Capa do livro de John Steinbeck (Bertrand)
Todos os dias as piores surpresas nos chegam sem bater, seja a Portugal, seja à Grécia ou agora a Chipre. E logo de seguida nos dizem, através dos procuradores, que tem que ser.
Todos os dias nos confrontam com mais impostos e com extinção de direitos. E logo de seguida nos explicam, através dos papagaios dominicais, que pese embora e mais talvez, mas tem que ser.
Todos os dias nos atiram balas de aço ao peito com mais e mais cortes nas reformas, nos ordenados, nos serviços de saúde e na educação. E logo de seguida os advisers encartadas nos fazem desenhos, a que chamam gráficos, para nos demonstrarem que tem que ser.
Todos os dias nos chegam relatos de fome nas famílias e de mais e mais desempregados, em número já superior ao milhão de portugueses. E logo de seguida, nas televisões por cabo e nas outras, nos chega a voz dos “subvencionados” das empresas públicas e afins a confirmar que este caminho é o da salvação nem que ainda tenhamos que aumentar o número dos emigrantes ou dos desempregados.
Todos os dias.
Mas…
Todos os dias há mais um grito, mil gritos, que nascem na alma de portugueses desesperados.
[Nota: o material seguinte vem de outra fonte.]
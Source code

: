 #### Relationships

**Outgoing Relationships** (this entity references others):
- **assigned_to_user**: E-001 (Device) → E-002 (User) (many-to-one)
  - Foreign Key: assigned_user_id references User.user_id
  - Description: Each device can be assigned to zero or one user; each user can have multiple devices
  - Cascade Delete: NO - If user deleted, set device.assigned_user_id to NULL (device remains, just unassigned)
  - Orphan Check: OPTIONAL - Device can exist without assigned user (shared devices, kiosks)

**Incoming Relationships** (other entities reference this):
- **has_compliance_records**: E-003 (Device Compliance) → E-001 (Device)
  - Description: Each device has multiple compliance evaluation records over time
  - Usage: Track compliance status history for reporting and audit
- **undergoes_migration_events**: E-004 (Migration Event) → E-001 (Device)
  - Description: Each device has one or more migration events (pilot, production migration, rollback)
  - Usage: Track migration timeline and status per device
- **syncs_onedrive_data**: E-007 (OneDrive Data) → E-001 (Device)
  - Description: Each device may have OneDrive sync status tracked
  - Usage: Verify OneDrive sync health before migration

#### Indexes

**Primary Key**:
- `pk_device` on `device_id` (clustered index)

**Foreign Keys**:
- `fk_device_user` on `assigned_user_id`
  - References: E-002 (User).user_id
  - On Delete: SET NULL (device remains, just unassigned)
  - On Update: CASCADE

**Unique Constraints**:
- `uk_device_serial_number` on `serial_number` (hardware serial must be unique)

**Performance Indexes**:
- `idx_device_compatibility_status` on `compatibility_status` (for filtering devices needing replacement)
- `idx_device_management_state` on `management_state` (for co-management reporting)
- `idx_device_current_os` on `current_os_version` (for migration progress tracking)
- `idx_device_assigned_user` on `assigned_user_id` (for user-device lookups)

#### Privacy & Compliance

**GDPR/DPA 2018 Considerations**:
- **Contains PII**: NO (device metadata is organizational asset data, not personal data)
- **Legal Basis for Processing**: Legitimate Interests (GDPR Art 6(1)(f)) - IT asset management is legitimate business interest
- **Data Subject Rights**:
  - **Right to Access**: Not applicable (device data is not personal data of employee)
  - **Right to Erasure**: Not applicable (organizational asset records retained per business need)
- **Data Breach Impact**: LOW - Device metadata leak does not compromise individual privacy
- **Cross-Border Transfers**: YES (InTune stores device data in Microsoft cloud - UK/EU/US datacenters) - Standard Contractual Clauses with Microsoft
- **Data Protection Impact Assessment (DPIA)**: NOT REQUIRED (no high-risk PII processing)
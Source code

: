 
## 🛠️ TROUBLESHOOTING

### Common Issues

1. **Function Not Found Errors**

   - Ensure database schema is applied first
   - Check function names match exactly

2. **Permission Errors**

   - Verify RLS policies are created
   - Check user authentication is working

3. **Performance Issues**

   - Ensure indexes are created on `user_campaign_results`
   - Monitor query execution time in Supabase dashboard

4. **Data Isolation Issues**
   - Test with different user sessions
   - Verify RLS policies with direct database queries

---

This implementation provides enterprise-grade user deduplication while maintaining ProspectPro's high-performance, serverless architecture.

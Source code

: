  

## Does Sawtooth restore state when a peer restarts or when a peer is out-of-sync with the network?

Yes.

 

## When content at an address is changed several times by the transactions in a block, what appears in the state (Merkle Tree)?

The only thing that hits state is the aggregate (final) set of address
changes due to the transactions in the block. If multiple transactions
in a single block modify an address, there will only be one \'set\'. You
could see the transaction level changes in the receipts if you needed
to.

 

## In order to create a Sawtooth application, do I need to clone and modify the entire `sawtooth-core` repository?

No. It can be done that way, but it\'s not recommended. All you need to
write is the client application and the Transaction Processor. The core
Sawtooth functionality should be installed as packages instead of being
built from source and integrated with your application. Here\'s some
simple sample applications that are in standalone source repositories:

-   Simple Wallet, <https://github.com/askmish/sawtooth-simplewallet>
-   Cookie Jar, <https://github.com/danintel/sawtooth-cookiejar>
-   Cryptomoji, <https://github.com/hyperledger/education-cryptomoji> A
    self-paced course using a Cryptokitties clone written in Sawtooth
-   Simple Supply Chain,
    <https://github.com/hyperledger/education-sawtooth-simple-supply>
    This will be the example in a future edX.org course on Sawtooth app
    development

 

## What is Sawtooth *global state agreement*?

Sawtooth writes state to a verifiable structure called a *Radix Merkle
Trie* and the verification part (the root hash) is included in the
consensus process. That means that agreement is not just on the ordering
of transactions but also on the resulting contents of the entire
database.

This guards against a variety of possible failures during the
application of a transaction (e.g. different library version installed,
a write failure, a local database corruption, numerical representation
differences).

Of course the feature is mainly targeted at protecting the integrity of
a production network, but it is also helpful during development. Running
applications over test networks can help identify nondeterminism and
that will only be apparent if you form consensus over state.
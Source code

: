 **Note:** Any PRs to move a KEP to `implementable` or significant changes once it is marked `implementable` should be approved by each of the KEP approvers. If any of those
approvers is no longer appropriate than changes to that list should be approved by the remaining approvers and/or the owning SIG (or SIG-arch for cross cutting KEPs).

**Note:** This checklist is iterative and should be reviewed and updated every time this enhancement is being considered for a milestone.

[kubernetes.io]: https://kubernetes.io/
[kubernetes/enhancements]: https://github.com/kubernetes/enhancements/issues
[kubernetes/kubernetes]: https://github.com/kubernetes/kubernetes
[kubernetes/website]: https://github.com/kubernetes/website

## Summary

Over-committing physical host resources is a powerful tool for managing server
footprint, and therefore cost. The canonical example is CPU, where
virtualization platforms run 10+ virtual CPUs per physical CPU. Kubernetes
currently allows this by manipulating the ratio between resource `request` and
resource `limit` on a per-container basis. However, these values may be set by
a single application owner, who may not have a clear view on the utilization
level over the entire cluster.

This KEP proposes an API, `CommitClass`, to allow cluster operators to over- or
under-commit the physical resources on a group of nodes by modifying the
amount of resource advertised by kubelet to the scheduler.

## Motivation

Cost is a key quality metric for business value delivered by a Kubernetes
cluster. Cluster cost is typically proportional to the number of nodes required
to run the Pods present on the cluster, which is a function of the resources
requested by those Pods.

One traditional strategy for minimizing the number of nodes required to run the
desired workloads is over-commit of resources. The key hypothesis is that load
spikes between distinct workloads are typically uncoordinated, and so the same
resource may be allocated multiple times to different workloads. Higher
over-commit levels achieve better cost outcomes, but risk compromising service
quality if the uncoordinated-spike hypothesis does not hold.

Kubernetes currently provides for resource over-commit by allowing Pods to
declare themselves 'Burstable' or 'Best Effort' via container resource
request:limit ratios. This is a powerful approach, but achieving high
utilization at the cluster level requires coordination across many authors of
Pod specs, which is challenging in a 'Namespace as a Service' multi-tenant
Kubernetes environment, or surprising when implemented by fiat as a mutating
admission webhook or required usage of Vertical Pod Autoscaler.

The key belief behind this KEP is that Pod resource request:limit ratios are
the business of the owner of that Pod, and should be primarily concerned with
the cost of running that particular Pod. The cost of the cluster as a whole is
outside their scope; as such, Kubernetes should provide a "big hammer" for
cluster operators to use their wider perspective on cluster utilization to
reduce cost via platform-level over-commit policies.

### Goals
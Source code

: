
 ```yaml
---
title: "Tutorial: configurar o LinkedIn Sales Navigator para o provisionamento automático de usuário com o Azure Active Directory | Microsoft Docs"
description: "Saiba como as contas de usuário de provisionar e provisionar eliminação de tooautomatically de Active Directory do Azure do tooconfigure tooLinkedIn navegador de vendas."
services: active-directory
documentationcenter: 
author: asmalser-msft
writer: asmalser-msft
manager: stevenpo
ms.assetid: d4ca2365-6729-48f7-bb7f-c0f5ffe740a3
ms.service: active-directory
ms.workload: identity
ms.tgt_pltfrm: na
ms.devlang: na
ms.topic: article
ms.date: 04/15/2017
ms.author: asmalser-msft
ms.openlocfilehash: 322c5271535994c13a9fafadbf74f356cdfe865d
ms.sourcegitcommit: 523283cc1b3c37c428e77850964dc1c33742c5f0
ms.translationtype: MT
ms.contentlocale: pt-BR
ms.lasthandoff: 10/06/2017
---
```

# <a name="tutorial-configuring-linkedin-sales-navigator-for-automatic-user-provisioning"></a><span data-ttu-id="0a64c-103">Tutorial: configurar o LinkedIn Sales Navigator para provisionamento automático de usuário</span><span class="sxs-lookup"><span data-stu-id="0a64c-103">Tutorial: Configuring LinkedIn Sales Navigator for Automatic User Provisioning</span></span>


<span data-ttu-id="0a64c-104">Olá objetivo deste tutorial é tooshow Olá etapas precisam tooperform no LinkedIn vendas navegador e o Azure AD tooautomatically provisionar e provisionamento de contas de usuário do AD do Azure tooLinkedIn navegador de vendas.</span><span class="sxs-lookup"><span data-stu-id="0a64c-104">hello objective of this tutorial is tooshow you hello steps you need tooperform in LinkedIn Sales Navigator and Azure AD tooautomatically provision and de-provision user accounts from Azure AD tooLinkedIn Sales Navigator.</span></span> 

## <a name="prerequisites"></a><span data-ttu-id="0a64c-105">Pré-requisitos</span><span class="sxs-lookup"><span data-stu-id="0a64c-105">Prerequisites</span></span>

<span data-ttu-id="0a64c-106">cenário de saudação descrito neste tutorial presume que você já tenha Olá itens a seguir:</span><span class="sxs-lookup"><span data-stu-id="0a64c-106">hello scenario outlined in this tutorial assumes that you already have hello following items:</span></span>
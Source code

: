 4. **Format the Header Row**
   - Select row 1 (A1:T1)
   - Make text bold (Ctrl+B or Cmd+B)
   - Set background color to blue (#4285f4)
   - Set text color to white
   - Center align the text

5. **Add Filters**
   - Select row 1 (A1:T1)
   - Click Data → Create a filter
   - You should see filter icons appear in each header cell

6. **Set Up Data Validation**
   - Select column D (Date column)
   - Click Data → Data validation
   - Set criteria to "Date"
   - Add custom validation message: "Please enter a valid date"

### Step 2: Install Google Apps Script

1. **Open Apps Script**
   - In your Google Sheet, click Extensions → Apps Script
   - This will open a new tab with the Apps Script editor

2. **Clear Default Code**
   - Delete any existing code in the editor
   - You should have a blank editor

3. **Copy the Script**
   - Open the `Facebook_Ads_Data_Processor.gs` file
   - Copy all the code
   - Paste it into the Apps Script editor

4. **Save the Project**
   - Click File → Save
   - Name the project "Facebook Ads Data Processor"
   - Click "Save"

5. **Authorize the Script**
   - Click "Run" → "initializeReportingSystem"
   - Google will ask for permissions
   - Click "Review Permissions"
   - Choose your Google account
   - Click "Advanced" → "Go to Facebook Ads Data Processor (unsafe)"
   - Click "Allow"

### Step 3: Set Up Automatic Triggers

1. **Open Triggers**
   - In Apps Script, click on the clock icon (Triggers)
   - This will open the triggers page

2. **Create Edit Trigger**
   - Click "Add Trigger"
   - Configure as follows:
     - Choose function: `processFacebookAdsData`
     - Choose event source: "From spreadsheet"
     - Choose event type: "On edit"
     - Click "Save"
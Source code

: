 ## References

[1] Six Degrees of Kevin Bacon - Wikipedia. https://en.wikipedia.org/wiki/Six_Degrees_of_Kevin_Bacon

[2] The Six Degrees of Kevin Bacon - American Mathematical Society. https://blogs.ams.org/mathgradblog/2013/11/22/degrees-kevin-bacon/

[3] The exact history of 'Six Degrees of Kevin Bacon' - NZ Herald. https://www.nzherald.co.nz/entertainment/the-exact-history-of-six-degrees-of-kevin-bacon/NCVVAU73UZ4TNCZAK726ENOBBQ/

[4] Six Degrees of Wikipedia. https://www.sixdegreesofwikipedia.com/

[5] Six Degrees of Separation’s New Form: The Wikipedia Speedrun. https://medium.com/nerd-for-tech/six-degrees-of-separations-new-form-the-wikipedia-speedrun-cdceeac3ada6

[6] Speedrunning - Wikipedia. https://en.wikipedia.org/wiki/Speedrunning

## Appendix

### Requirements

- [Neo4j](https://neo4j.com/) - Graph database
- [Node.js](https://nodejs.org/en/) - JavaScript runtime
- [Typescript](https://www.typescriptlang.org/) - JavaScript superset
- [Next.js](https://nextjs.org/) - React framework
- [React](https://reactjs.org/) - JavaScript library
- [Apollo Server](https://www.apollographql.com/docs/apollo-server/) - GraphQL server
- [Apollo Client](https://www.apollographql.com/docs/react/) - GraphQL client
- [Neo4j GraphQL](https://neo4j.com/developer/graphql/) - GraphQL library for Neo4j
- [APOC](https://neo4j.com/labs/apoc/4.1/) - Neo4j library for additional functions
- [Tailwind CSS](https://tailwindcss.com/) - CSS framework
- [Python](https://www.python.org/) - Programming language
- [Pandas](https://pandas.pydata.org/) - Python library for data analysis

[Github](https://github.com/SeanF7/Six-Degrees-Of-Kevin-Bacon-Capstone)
Todos os dias há mais uma luz, mil luzes, que se acendem no interior de cada indivíduo a quem querem roubar a esperança.
Todos os dias há mais uma vontade, mil vontades, que se formam no seio de cada pessoa cansada de ver sempre os mesmos a estarem cada vez melhor.
Todos os dias…
Admito que estas possam ser palavras mais do domínio da literatura que da política. Admito que este texto possa ser questionado por ter uma narrativa no âmbito das emoções e dos sentimentos do ser. Admito até a crítica de muitos pregadores, anafados de mordomias.
Seja o que for, só sei que há, haverá, milhares de meus concidadãos que sabem exatamente daquilo de que estou a falar. Que já sentiram na pele e no estômago os dramas desta vida de austeridade. Que já comeram e comem o pão que o diabo amassou.
E eles sabem, e todos nós sabemos, que o limite está ultrapassado, que a gula financeira tem que terminar, que a ditadura destes tempos hipermodernos vai ter que acabar.
Mas que Europa é esta? Onde estão os valores humanistas? Da solidariedade?
Definitivamente basta. Não queremos viver nos territórios da ira!